**Assignment:** Report each line below that carries the word "letter".

**Raw data:**
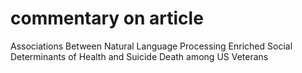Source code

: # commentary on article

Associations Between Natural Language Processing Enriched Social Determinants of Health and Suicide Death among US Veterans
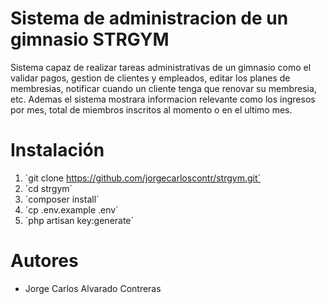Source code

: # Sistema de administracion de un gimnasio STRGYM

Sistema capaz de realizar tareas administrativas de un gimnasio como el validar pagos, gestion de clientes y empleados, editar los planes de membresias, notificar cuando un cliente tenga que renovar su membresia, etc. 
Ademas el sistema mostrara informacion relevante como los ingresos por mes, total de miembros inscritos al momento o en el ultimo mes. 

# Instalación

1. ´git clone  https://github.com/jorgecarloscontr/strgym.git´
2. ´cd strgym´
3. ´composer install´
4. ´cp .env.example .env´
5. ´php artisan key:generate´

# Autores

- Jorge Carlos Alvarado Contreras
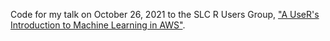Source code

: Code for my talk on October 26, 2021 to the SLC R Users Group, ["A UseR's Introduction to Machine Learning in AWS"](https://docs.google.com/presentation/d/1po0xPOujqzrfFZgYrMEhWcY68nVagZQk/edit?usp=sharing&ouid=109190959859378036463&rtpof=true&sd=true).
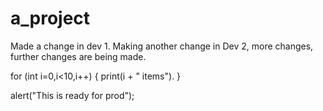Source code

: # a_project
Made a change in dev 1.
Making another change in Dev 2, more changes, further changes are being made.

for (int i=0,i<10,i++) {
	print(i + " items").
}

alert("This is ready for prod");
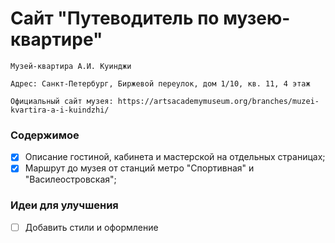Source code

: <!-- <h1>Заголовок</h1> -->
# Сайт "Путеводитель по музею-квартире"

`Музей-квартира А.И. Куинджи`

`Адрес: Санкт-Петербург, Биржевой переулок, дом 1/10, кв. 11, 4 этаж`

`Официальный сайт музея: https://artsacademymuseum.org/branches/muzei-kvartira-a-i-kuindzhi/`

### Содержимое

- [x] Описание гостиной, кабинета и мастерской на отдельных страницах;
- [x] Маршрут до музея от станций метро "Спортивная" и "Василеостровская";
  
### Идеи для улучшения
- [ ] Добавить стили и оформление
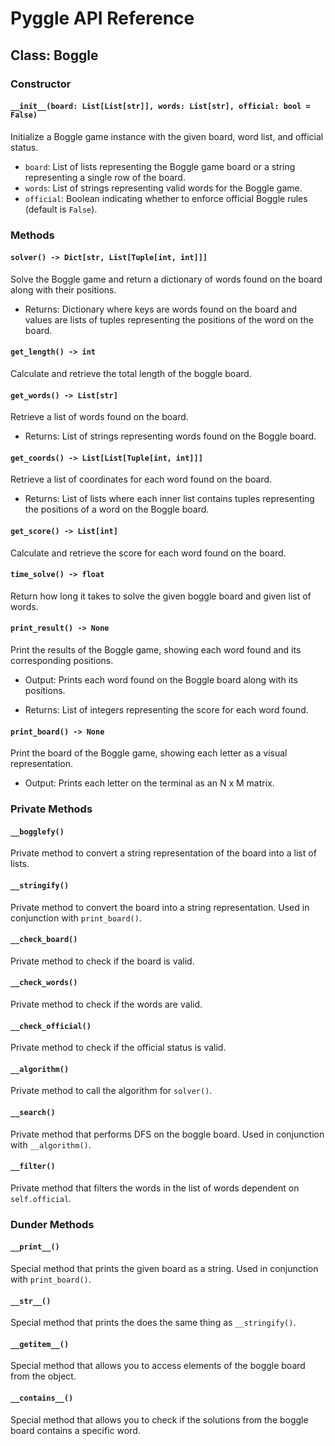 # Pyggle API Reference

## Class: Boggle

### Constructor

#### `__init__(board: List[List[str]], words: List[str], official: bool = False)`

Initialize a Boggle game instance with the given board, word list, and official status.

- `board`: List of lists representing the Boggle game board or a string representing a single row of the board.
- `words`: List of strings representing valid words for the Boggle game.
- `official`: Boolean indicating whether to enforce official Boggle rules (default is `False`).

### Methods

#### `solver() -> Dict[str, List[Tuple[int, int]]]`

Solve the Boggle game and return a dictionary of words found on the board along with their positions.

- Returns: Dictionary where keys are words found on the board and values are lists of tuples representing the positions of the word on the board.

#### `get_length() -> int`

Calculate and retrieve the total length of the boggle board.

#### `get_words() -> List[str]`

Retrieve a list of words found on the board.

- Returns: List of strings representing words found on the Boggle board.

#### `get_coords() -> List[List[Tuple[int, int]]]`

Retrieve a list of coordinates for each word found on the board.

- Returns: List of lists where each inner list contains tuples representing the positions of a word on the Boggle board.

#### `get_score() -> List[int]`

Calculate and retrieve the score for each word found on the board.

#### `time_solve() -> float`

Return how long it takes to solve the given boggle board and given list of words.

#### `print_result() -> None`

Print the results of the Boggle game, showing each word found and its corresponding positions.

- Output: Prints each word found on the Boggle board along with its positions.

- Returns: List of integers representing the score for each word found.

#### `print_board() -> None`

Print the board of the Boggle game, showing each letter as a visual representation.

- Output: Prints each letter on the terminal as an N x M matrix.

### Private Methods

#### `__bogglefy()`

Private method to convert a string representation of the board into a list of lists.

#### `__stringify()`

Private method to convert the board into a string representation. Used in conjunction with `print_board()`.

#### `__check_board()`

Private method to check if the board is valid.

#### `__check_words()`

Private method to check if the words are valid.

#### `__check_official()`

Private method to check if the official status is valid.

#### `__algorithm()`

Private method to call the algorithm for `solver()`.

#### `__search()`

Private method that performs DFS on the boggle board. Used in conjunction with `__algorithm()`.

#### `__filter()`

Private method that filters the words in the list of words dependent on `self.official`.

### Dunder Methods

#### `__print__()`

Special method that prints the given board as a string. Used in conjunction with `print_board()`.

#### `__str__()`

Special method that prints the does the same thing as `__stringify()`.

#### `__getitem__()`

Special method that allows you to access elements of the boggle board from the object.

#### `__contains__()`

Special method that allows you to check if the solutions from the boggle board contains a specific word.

**Problem solution:**
Print the board of the Boggle game, showing each letter as a visual representation.
- Output: Prints each letter on the terminal as an N x M matrix.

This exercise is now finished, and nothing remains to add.